- Task brief
Go through the records below and copy out every line that contains the word "Convert".

[Collected data]
--------------------------------------------------
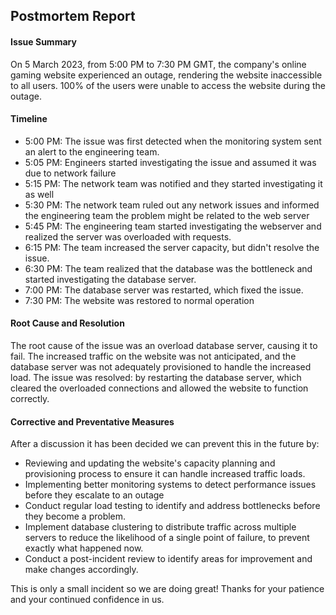 

## Postmortem Report

#### Issue Summary
On 5 March 2023, from 5:00 PM to 7:30 PM GMT, the company's online gaming website experienced an outage, rendering the website inaccessible to all users. 100% of the users were unable to access the website during the outage.

#### Timeline
* 5:00 PM: The issue was first detected when the monitoring system sent an alert to the engineering team.
* 5:05 PM: Engineers started investigating the issue and assumed it was due to network failure
* 5:15 PM: The network team was notified and they started investigating it as well
* 5:30 PM: The network team ruled out any network issues and informed the engineering team the problem might be related to the web server
* 5:45 PM: The engineering team started investigating the webserver and realized the server was overloaded with requests.
* 6:15 PM: The team increased the server capacity, but didn't resolve the issue.
* 6:30 PM: The team realized that the database was the bottleneck and started investigating the database server.
* 7:00 PM: The database server was restarted, which fixed the issue.
* 7:30 PM: The website was restored to normal operation


#### Root Cause and Resolution
> 
The root cause of the issue was an overload database server, causing it to fail. The increased traffic on the website was not anticipated, and the database server was not adequately provisioned to handle the increased load. The issue was resolved:  by restarting the database server, which cleared the overloaded connections and allowed the website to function correctly.


#### Corrective and Preventative Measures
After a discussion it has been decided we can prevent this in the future by:
* Reviewing and updating the website's capacity planning and provisioning process to ensure it can handle increased traffic loads.
* Implementing better monitoring systems to detect performance issues before they escalate to an outage
* Conduct regular load testing to identify and address bottlenecks before they become a problem.
* Implement database clustering to distribute traffic across multiple servers to reduce the likelihood of a single point of failure, to prevent exactly what happened now.
* Conduct a post-incident review to identify areas for improvement and make changes accordingly.

This is only a small incident so we are doing great! Thanks for your patience and your continued confidence in us.
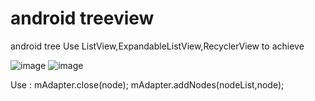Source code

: # android treeview
android tree
Use ListView,ExpandableListView,RecyclerView to achieve

![image](https://github.com/ljl160139/Android_TreeView/tree/master/images/prew_1.png)
![image](https://github.com/ljl160139/Android_TreeView/tree/master/images/prew_2.png)

Use :
mAdapter.close(node);
mAdapter.addNodes(nodeList,node);

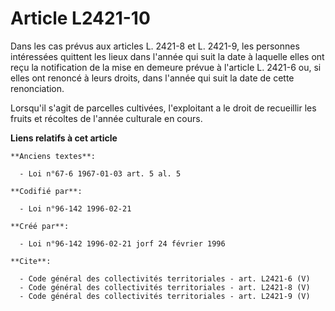 # Article L2421-10

Dans les cas prévus aux articles L. 2421-8 et L. 2421-9, les personnes intéressées quittent les lieux dans l'année qui suit
la date à laquelle elles ont reçu la notification de la mise en demeure prévue à l'article L. 2421-6 ou, si elles ont renoncé
à leurs droits, dans l'année qui suit la date de cette renonciation. 

Lorsqu'il s'agit de parcelles cultivées, l'exploitant a le droit de recueillir les fruits et récoltes de l'année culturale en
cours.

**Liens relatifs à cet article**

	**Anciens textes**:

	  - Loi n°67-6 1967-01-03 art. 5 al. 5

	**Codifié par**:

	  - Loi n°96-142 1996-02-21

	**Créé par**:

	  - Loi n°96-142 1996-02-21 jorf 24 février 1996

	**Cite**:

	  - Code général des collectivités territoriales - art. L2421-6 (V)
	  - Code général des collectivités territoriales - art. L2421-8 (V)
	  - Code général des collectivités territoriales - art. L2421-9 (V)
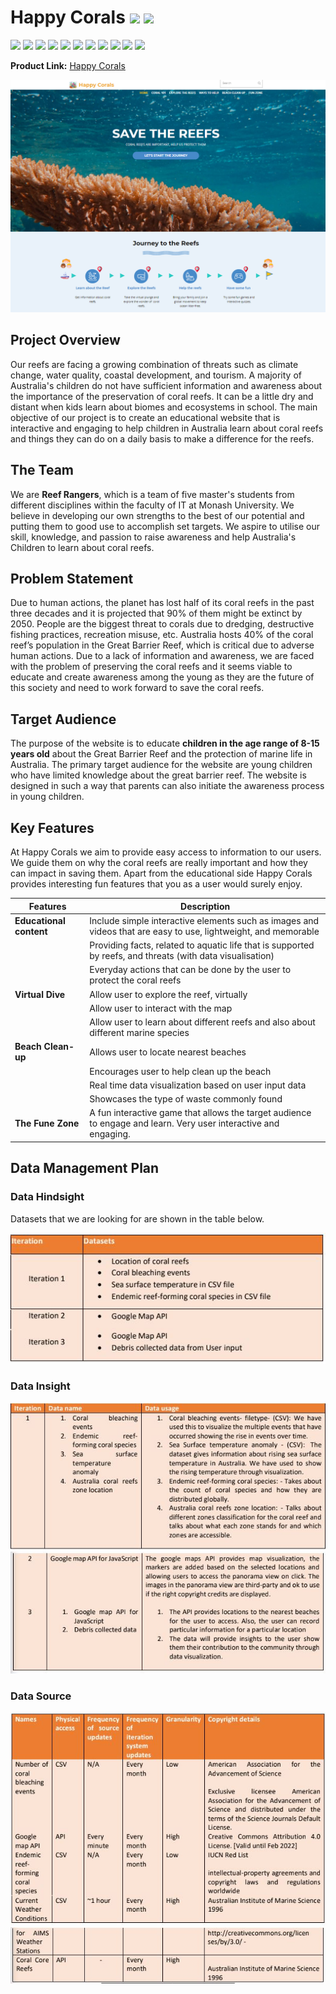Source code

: # Happy Corals <img src="https://github.githubassets.com/images/icons/emoji/unicode/1f422.png?v8" width="30px"> <img src="https://github.githubassets.com/images/icons/emoji/unicode/1f3d6.png?v8" width="30px">

![](https://img.shields.io/badge/Author-SinYee-informational?style=flat&logo=<LOGO_NAME>&logoColor=white&color=2bbc8a) ![](https://img.shields.io/badge/Language-R-informational?style=flat&logo=<LOGO_NAME>&logoColor=white&color=2bbc8a) ![](https://img.shields.io/badge/Language-Python-informational?style=flat&logo=<LOGO_NAME>&logoColor=white&color=2bbc8a) ![](https://img.shields.io/badge/Language-JavaScript-informational?style=flat&logo=<LOGO_NAME>&logoColor=white&color=2bbc8a) ![](https://img.shields.io/badge/Language-C-informational?style=flat&logo=<LOGO_NAME>&logoColor=white&color=2bbc8a) ![](https://img.shields.io/badge/Language-HTML-informational?style=flat&logo=<LOGO_NAME>&logoColor=white&color=2bbc8a) ![](https://img.shields.io/badge/Language-CSS-informational?style=flat&logo=<LOGO_NAME>&logoColor=white&color=2bbc8a) ![](https://img.shields.io/badge/Language-PHP-informational?style=flat&logo=<LOGO_NAME>&logoColor=white&color=2bbc8a) ![](https://img.shields.io/badge/Software-UnityEngine-informational?style=flat&logo=<LOGO_NAME>&logoColor=white&color=2bbc8a) ![](https://img.shields.io/badge/Software-Wordpress-informational?style=flat&logo=<LOGO_NAME>&logoColor=white&color=2bbc8a) ![](https://img.shields.io/badge/server-GCP-informational?style=flat&logo=<LOGO_NAME>&logoColor=white&color=2bbc8a)

**Product Link:** [Happy Corals](https://www.happycoral.tk/)

![](https://github.com/sinyeen/HappyCorals/blob/main/Images/web.PNG)

## Project Overview
Our reefs are facing a growing combination of threats such as climate change, water quality, coastal development, and tourism. A majority of Australia's children do not have sufficient information and awareness about the importance of the preservation of coral reefs. It can be a little dry and distant when kids learn about biomes and ecosystems in school. The main objective of our project is to create an educational website that is interactive and engaging to help children in Australia learn about coral reefs and things they can do on a daily basis to make a difference for the reefs.

## The Team
We are **Reef Rangers**, which is a team of five master's students from different disciplines within the faculty of IT at Monash University. We believe in developing our own strengths to the best of our potential and putting them to good use to accomplish set targets. We aspire to utilise our skill, knowledge, and passion to raise awareness and help Australia's Children to learn about coral reefs.

## Problem Statement
Due to human actions, the planet has lost half of its coral reefs in the past three decades and it is projected that 90% of them might be extinct by 2050. People are the biggest threat to corals due to dredging, destructive fishing practices, recreation misuse, etc. Australia hosts 40% of the coral reef’s population in the Great Barrier Reef, which is critical due to adverse human actions. Due to a lack of information and awareness, we are faced with the problem of preserving the coral reefs and it seems viable to educate and create awareness among the young as they are the future of this society and need to work forward to save the coral reefs.

## Target Audience 
The purpose of the website is to educate **children in the age range of 8-15 years old** about the Great  Barrier Reef and the protection of marine life in Australia. The primary target audience for the website  are young children who have limited knowledge about the great barrier reef. The website is designed in  such a way that parents can also initiate the awareness process in young children. 


## Key Features
At Happy Corals we aim to provide easy access to information to our users. We guide them on why the  coral reefs are really important and how they can impact in saving them. Apart from the educational side  Happy Corals provides interesting fun features that you as a user would surely enjoy.

| Features | Description |
| --- | ----------- |
| **Educational content** | Include simple interactive elements such as images and videos that are easy to use, lightweight, and memorable |
|  | Providing facts, related to aquatic life that is supported by reefs, and threats (with data visualisation) |
|  | Everyday actions that can be done by the user to protect the coral reefs |
| **Virtual Dive** | Allow user to explore the reef, virtually |
|  | Allow user to interact with the map  |
|  | Allow user to learn about different reefs and also about different marine species |
| **Beach Clean-up** | Allows user to locate nearest beaches |
|  | Encourages user to help clean up the beach |
|  | Real time data visualization based on user input data |
|  | Showcases the type of waste commonly found |
| **The Fune Zone** | A fun interactive game that allows the target audience to engage and learn. Very user interactive and engaging. |

## Data Management Plan
### Data Hindsight
Datasets that we are looking for are shown in the table below.

![](https://github.com/sinyeen/HappyCorals/blob/main/Images/hindsight.JPG)

### Data Insight

![](https://github.com/sinyeen/HappyCorals/blob/main/Images/in1.JPG)
![](https://github.com/sinyeen/HappyCorals/blob/main/Images/in2.JPG)

### Data Source

![](https://github.com/sinyeen/HappyCorals/blob/main/Images/source.JPG)
![](https://github.com/sinyeen/HappyCorals/blob/main/Images/sour2.JPG)



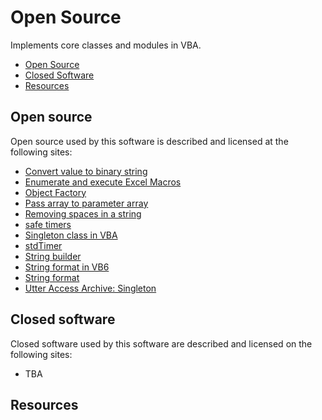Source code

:# Open Source

Implements core classes and modules in VBA.

* [Open Source](#Open-Source)
* [Closed Software](#Closed-software)
* [Resources](#Resources)

<a name="Open-Source"></a>
## Open source
Open source used by this software is described and licensed at the following sites:  
* [Convert value to binary string]
* [Enumerate and execute Excel Macros]  
* [Object Factory]
* [Pass array to parameter array]
* [Removing spaces in a string]
* [safe timers]
* [Singleton class in VBA]  
* [stdTimer]
* [String builder]  
* [String format in VB6]
* [String format]  
* [Utter Access Archive: Singleton]  

<a name="Closed-software"></a>
## Closed software
Closed software used by this software are described and licensed on the following sites:  
* TBA

<a name="Resources"></a>
## Resources 

[Convert value to binary string]: https://www.developerfusion.com/code/5430/convert-decimal-integer-values-to-binary-string-in-vb6/
[Enumerate and execute Excel Macros]: https://stackoverflow.com/questions/28132276/get-a-list-of-the-macros-of-a-module-in-excel-and-then-call-all-those-macros
[Object Factory]: https://learn.Microsoft.com/en-us/previous-versions/office/troubleshoot/office-developer/set-up-vb-project-using-class
[Pass array to parameter array]: https://stackoverflow.com/questions/20783170/pass-array-to-paramarray
[safe timers]: https://github.com/cristianbuse/Excel-VBA-SafeTimers
[Singleton class in VBA]: https://stackoverflow.com/questions/396117/class-static-methods-in-vba
[stdTimer]: https://github.com/sancarn/stdVBA/blob/master/src/stdTimer.cls
[string builder]: https://codereview.stackexchange.com/questions/67596/a-lightning-fast-stringbuilder
[string format]: https://stackoverflow.com/questions/17233701/obtaining-the-equivalent-to-printf-or-string-format-in-excel
[String format in VB6]: https://stackoverflow.com/questions/14534360/implementing-string-format-in-vb6
[Removing spaces in a string]: https://stackoverflow.com/questions/42306358/removing-all-spaces-in-string
[Utter Access Archive: Singleton]: https://web.archive.org/web/20160418020100/http://www.utteraccess.com/wiki/Index.php/Singleton
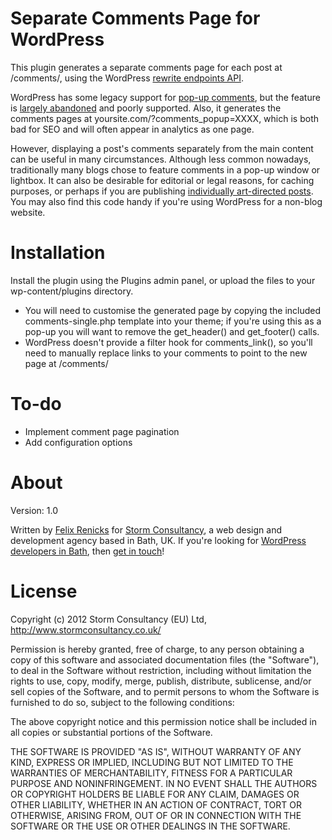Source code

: Separate Comments Page for WordPress
====================================

This plugin generates a separate comments page for each post at /comments/, using the WordPress [rewrite endpoints API](http://make.wordpress.org/plugins/2012/06/07/rewrite-endpoints-api/).

WordPress has some legacy support for [pop-up comments](http://codex.wordpress.org/Function_Reference/comments_popup_link), but the feature is [largely abandoned](http://core.trac.wordpress.org/ticket/4860) and poorly supported. Also, it generates the comments pages at yoursite.com/?comments_popup=XXXX, which is both bad for SEO and will often appear in analytics as one page.

However, displaying a post's comments separately from the main content can be useful in many circumstances. Although less common nowadays, traditionally many blogs chose to feature comments in a pop-up window or lightbox. It can also be desirable for editorial or legal reasons, for caching purposes, or perhaps if you are publishing [individually art-directed posts](http://www.webdesignerdepot.com/2011/03/the-pros-and-cons-of-art-directed-blogs/). You may also find this code handy if you're using WordPress for a non-blog website.

Installation
============

Install the plugin using the Plugins admin panel, or upload the files to your wp-content/plugins directory.

* You will need to customise the generated page by copying the included comments-single.php template into your theme; if you're using this as a pop-up you will want to remove the get_header() and get_footer() calls.
* WordPress doesn't provide a filter hook for comments_link(), so you'll need to manually replace links to your comments to point to the new page at /comments/


To-do
=====

* Implement comment page pagination
* Add configuration options

About
=====

Version: 1.0

Written by [Felix Renicks](http://felixrenicks.com/) for [Storm Consultancy](http://www.stormconsultancy.co.uk/), a web design and development agency based in Bath, UK. If you're looking for [WordPress developers in Bath](http://www.stormconsultancy.co.uk/services/bath-wordpress-developers), then [get in touch](http://www.stormconsultancy.co.uk/contact)!

License
=======

Copyright (c) 2012 Storm Consultancy (EU) Ltd, 
<http://www.stormconsultancy.co.uk/>

Permission is hereby granted, free of charge, to any person obtaining
a copy of this software and associated documentation files (the
"Software"), to deal in the Software without restriction, including
without limitation the rights to use, copy, modify, merge, publish,
distribute, sublicense, and/or sell copies of the Software, and to
permit persons to whom the Software is furnished to do so, subject to
the following conditions:

The above copyright notice and this permission notice shall be
included in all copies or substantial portions of the Software. 

THE SOFTWARE IS PROVIDED "AS IS", WITHOUT WARRANTY OF ANY KIND,
EXPRESS OR IMPLIED, INCLUDING BUT NOT LIMITED TO THE WARRANTIES OF
MERCHANTABILITY, FITNESS FOR A PARTICULAR PURPOSE AND
NONINFRINGEMENT. IN NO EVENT SHALL THE AUTHORS OR COPYRIGHT HOLDERS BE
LIABLE FOR ANY CLAIM, DAMAGES OR OTHER LIABILITY, WHETHER IN AN ACTION
OF CONTRACT, TORT OR OTHERWISE, ARISING FROM, OUT OF OR IN CONNECTION
WITH THE SOFTWARE OR THE USE OR OTHER DEALINGS IN THE SOFTWARE.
--------------------------------------------------
- Exercise response
* [Convert value to binary string]
[Convert value to binary string]: https://www.developerfusion.com/code/5430/convert-decimal-integer-values-to-binary-string-in-vb6/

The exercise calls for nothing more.